Stored items from a collection:
§

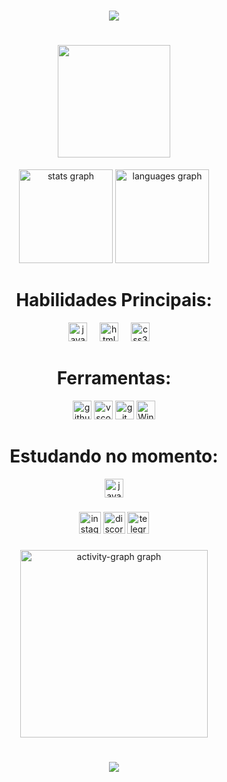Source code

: <h1 align="center">
  <img src="https://readme-typing-svg.herokuapp.com/?font=Righteous&size=35&center=true&vCenter=true&width=500&height=70&duration=4000&color=blue&lines=Hello+me+chamo+kauan;Sou+Dev+Web;Sou+Front+End" />
</h1>


###
   <h1 align="center" margin="auto">
      <div>
      <img src="https://media3.giphy.com/media/v1.Y2lkPTc5MGI3NjExNTBlMGxxOXNreXNld3Q4OXo4dzgzNGMyZTl5am13d2IxbmQ4MXg1aCZlcD12MV9pbnRlcm5hbF9naWZfYnlfaWQmY3Q9Zw/qrvyxMu3zhG8KXgHdm/giphy.gif" height="180"/>
      </div>
   </h1>

<div align="center">
  <img src="https://github-readme-stats.vercel.app/api?username=kaka-bip&hide_title=false&hide_rank=false&show_icons=true&include_all_commits=true&count_private=true&disable_animations=false&theme=radical&locale=en&hide_border=false&order=1" height="150" alt="stats graph"  />
  <img src="https://github-readme-stats.vercel.app/api/top-langs?username=kaka-bip&locale=en&hide_title=false&layout=compact&card_width=320&langs_count=5&theme=radical&hide_border=false&order=2" height="150" alt="languages graph"  />
</div>

###
###
<h1 align="center">Habilidades Principais:</h1>
<div align="center">
  <img src="https://skillicons.dev/icons?i=js" height="30" alt="javascript logo"  />
  <img width="12" />
  <img src="https://skillicons.dev/icons?i=html" height="30" alt="html5 logo"  />
  <img width="12" />
  <img src="https://skillicons.dev/icons?i=css" height="30" alt="css3 logo"  />
  <img width="12" />

   ### 
   <h1 align="center">Ferramentas:</h1>
  <img src="https://skillicons.dev/icons?i=github" height="30" alt="github logo"  />
  <img src="https://skillicons.dev/icons?i=vscode" height="30" alt="vscode logo"  />
   <img src="https://skillicons.dev/icons?i=git" height="30" alt="git"/>
   <img src="https://skillicons.dev/icons?i=Windows" height="30" alt="Windows-"/>
   
</div>


###

<h1 align="center">Estudando no momento:</h1>
<div align="center">
   <img src="https://skillicons.dev/icons?i=js" height="30" alt="javascript logo"  />
</div>

###

<div align="center" margin="auto">
  <img src="https://img.shields.io/static/v1?message=Instagram&logo=instagram&label=&color=E4405F&logoColor=white&labelColor=&style=for-the-badge" height="35" alt="instagram logo"  />
  <img src="https://img.shields.io/static/v1?message=Discord&logo=discord&label=&color=7289DA&logoColor=white&labelColor=&style=for-the-badge" height="35" alt="discord logo"  />
  <img src="https://img.shields.io/static/v1?message=Telegram&logo=telegram&label=&color=2CA5E0&logoColor=white&labelColor=&style=for-the-badge" height="35" alt="telegram logo"  />
</div>

###
<div align="center" margin="auto">
  <img src="https://github-readme-activity-graph.vercel.app/graph?username=kaka-bip&radius=16&theme=redical&area=true&order=5&hide_border=true&hide_title=false" height="300" alt="activity-graph graph"  />
</div>

###

<h1 align="center">
  <img src="https://readme-typing-svg.herokuapp.com/?font=Righteous&size=35&center=true&vCenter=true&width=500&height=70&duration=4000&color=green&lines=obrigado+pela+atenção!" />
</h1>

###
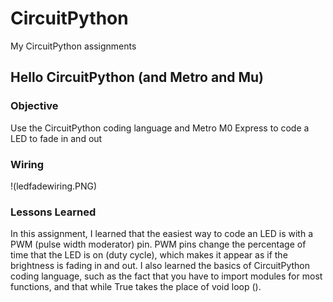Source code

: # CircuitPython

My CircuitPython assignments
## Hello CircuitPython (and Metro and Mu)
### Objective
Use the CircuitPython coding language and Metro M0 Express to code a LED to fade in and out
### Wiring
!(ledfadewiring.PNG)
### Lessons Learned
In this assignment, I learned that the easiest way to code an LED is with a PWM (pulse width moderator) pin.  PWM pins change the percentage of time that the LED is on (duty cycle), which makes it appear as if the brightness is fading in and out.  I also learned the basics of CircuitPython coding language, such as the fact that you have to import modules for most functions, and that while True takes the place of void loop ().
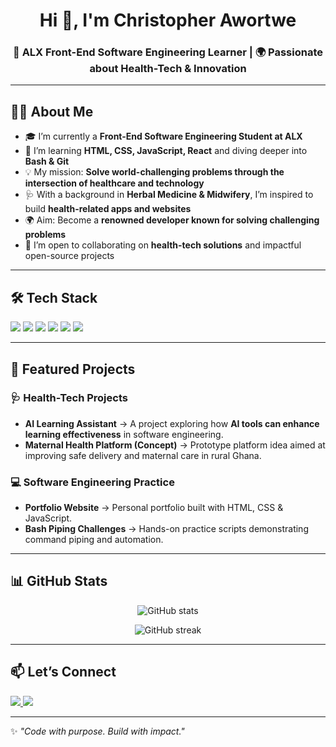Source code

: <!-- Profile Header -->
<h1 align="center">Hi 👋, I'm Christopher Awortwe</h1>
<h3 align="center">🚀 ALX Front-End Software Engineering Learner | 🌍 Passionate about Health-Tech & Innovation</h3>

---

<!-- About Me Section -->
## 👨‍💻 About Me  

- 🎓 I’m currently a **Front-End Software Engineering Student at ALX**  
- 🌱 I’m learning **HTML, CSS, JavaScript, React** and diving deeper into **Bash & Git**  
- 💡 My mission: **Solve world-challenging problems through the intersection of healthcare and technology**  
- 🩺 With a background in **Herbal Medicine & Midwifery**, I’m inspired to build **health-related apps and websites**  
- 🌍 Aim: Become a **renowned developer known for solving challenging problems**  
- 🤝 I’m open to collaborating on **health-tech solutions** and impactful open-source projects  

---

<!-- Skills Section -->
## 🛠️ Tech Stack  

<p>
  <!-- Frontend -->
  <img src="https://img.shields.io/badge/HTML5-E34F26?style=for-the-badge&logo=html5&logoColor=white" />
  <img src="https://img.shields.io/badge/CSS3-1572B6?style=for-the-badge&logo=css3&logoColor=white" />
  <img src="https://img.shields.io/badge/JavaScript-F7DF1E?style=for-the-badge&logo=javascript&logoColor=black" />
  <img src="https://img.shields.io/badge/React-20232A?style=for-the-badge&logo=react&logoColor=61DAFB" />

  <!-- Tools -->
  <img src="https://img.shields.io/badge/Git-F05032?style=for-the-badge&logo=git&logoColor=white" />
  <img src="https://img.shields.io/badge/Bash-4EAA25?style=for-the-badge&logo=gnu-bash&logoColor=white" />
</p>

---

<!-- Projects Section -->
## 📂 Featured Projects  

### 🩺 Health-Tech Projects  
- **AI Learning Assistant** → A project exploring how **AI tools can enhance learning effectiveness** in software engineering.  
- **Maternal Health Platform (Concept)** → Prototype platform idea aimed at improving safe delivery and maternal care in rural Ghana.  

### 💻 Software Engineering Practice  
- **Portfolio Website** → Personal portfolio built with HTML, CSS & JavaScript.  
- **Bash Piping Challenges** → Hands-on practice scripts demonstrating command piping and automation.  

---

<!-- GitHub Stats Section -->
## 📊 GitHub Stats  

<p align="center">
  <img src="https://github-readme-stats.vercel.app/api?username=cawortwe&show_icons=true&theme=tokyonight" alt="GitHub stats" />
</p>

<p align="center">
  <img src="https://github-readme-streak-stats.herokuapp.com/?user=cawortwe&theme=tokyonight" alt="GitHub streak" />
</p>

---

<!-- Get in Touch -->
## 📫 Let’s Connect  

<p align="left">
  <a href="https://www.linkedin.com/in/christopher-awortwe-146180118" target="_blank">
    <img src="https://img.shields.io/badge/LinkedIn-0077B5?style=for-the-badge&logo=linkedin&logoColor=white" />
  </a>
  <a href="mailto:cawortwe35@gmail.com">
    <img src="https://img.shields.io/badge/Gmail-D14836?style=for-the-badge&logo=gmail&logoColor=white" />
  </a>
</p>

---

✨ *"Code with purpose. Build with impact."*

§

Write out exactly the lines from the one with "- **Maternal Health" through the end of the records above, both ends included, and leave out all other lines.

- **Maternal Health Platform (Concept)** → Prototype platform idea aimed at improving safe delivery and maternal care in rural Ghana.  

### 💻 Software Engineering Practice  
- **Portfolio Website** → Personal portfolio built with HTML, CSS & JavaScript.  
- **Bash Piping Challenges** → Hands-on practice scripts demonstrating command piping and automation.  

---

<!-- GitHub Stats Section -->
## 📊 GitHub Stats  

<p align="center">
  <img src="https://github-readme-stats.vercel.app/api?username=cawortwe&show_icons=true&theme=tokyonight" alt="GitHub stats" />
</p>

<p align="center">
  <img src="https://github-readme-streak-stats.herokuapp.com/?user=cawortwe&theme=tokyonight" alt="GitHub streak" />
</p>

---

<!-- Get in Touch -->
## 📫 Let’s Connect  

<p align="left">
  <a href="https://www.linkedin.com/in/christopher-awortwe-146180118" target="_blank">
    <img src="https://img.shields.io/badge/LinkedIn-0077B5?style=for-the-badge&logo=linkedin&logoColor=white" />
  </a>
  <a href="mailto:cawortwe35@gmail.com">
    <img src="https://img.shields.io/badge/Gmail-D14836?style=for-the-badge&logo=gmail&logoColor=white" />
  </a>
</p>

---

✨ *"Code with purpose. Build with impact."*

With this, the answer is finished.